Lois Lerner, former IRS executive

Lois Lerner, former IRS executive J. Scott Applewhite/AP

No Peace for Former IRS Exec Lerner

Application to join grants board in Montgomery County, Md., stirs debate.

The widely noted retirement of Lois Lerner from the scandal-tarnished Internal Revenue Service last month apparently has not brought her much peace.

As the “public face” of the agency’s Exempt Organizations division that has been blasted for applying special scrutiny to certain applicants for tax-exempt status, Lerner may still be required  -- or may agree under immunity -- to testify before congressional panels on how nonprofit groups’ political leanings were evaluated without much consistency by agency reviewers.

And news reports show that her recent effort to join a Montgomery County, Md., grants board have stirred partisan sentiment in that Washington suburb.

As reported first by The Washington Post, Lerner sent a resume and letter seeking a volunteer position on the county’s Grants Advisory Group to screen funding requests from nonprofits.

During her IRS work on nonprofit tax forms, “I learned a lot about the qualities that make an organization effective and efficient,” she wrote. “I believe that knowledge would be useful to the team determining where the county should spend its limited grant funds.”

While a county council member agreed to forward her application like any other, a Republican Party spokesman demanded that Lerner be blackballed. “In light of the continuing inquiry into whether Lerner used her official position at the IRS for partisan ends, she should not be involved in screening Montgomery County nonprofit grant applications,” Mark Uncapher, chair of the Montgomery County Republican Central Committee, told the Maryland Gazette. “Appointing Lerner would raise questions about the county’s grant program.”

Lerner’s attorney, William Taylor, did not respond to calls for comment on her next steps.
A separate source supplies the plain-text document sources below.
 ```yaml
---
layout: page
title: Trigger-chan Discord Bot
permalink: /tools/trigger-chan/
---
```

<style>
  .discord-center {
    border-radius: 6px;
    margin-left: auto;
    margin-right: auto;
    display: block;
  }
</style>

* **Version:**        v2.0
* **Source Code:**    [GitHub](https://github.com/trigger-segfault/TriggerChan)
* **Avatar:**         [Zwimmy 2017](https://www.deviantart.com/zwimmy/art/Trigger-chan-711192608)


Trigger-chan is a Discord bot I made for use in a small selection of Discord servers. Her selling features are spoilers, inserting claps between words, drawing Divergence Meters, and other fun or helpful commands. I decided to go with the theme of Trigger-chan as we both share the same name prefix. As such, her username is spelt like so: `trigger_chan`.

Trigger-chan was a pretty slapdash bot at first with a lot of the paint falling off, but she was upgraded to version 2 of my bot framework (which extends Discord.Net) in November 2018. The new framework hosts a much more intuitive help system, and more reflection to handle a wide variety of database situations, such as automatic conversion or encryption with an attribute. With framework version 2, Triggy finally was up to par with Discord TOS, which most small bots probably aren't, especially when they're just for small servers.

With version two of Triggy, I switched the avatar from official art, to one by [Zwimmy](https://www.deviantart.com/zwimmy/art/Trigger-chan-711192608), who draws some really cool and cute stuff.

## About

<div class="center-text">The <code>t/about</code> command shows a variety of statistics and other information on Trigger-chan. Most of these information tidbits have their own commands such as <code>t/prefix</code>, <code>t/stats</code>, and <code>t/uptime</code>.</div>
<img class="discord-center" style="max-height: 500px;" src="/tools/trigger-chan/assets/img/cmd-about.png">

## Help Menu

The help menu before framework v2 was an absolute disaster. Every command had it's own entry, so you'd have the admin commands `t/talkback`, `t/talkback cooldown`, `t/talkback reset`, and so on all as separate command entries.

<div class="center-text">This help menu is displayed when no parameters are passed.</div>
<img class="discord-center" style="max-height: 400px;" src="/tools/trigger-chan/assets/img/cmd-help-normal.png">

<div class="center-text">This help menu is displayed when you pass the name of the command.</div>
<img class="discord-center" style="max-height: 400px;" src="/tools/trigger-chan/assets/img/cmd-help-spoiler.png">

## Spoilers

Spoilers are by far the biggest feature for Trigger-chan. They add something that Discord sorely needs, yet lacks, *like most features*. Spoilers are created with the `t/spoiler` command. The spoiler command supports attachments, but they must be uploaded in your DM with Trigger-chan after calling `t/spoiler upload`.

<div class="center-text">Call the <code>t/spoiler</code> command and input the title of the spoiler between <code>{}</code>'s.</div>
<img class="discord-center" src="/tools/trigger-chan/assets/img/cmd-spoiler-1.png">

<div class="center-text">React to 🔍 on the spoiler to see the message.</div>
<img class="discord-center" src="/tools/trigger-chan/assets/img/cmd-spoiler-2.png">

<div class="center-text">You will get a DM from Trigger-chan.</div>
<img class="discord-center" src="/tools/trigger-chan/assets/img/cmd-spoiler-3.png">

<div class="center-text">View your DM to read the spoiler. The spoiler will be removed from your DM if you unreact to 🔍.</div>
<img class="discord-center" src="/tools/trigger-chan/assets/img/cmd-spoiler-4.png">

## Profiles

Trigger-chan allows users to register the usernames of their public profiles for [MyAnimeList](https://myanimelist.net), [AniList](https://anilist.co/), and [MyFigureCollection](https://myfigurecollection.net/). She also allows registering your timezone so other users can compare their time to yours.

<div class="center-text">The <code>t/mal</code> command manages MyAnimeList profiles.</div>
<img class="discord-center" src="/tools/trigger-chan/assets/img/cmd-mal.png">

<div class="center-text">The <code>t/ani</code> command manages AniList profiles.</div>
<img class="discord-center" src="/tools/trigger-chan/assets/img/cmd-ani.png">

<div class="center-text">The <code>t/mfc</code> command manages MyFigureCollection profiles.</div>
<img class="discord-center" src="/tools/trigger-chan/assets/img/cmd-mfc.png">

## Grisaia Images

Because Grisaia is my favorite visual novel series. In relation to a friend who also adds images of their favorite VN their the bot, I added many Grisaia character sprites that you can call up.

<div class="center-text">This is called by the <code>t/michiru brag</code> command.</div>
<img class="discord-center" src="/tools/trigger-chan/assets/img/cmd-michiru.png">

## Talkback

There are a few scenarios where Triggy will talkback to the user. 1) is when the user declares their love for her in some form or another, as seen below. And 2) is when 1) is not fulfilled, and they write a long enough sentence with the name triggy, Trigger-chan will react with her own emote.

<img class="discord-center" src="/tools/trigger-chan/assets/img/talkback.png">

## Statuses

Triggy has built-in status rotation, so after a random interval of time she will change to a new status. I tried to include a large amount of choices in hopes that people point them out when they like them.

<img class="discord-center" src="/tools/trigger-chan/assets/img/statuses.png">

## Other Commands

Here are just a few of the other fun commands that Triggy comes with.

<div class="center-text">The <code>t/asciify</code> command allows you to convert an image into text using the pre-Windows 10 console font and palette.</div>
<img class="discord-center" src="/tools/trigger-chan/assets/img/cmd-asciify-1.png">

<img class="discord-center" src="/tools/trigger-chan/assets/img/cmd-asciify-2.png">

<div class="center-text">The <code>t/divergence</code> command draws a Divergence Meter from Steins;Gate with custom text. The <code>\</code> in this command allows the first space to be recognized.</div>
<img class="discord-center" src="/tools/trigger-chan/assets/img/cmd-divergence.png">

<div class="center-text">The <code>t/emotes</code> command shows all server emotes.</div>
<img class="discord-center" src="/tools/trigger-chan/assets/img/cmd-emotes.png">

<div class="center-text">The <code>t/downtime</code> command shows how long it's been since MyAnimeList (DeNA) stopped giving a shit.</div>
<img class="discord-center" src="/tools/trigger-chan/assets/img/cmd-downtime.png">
But Lerner received support from Paul Streckfus, the editor of a journal on exempt organization tax issues who tracked the story. At first, Streckfus wrote, he thought the Post reporter had misinterpreted a piece of satire. Lerner “still has a lot to contribute to the EO sector,” he wrote. “Lois made a few mistakes, but I’m sure we all wish her well and she’s certainly taken a lot of grief over her actions or inactions.”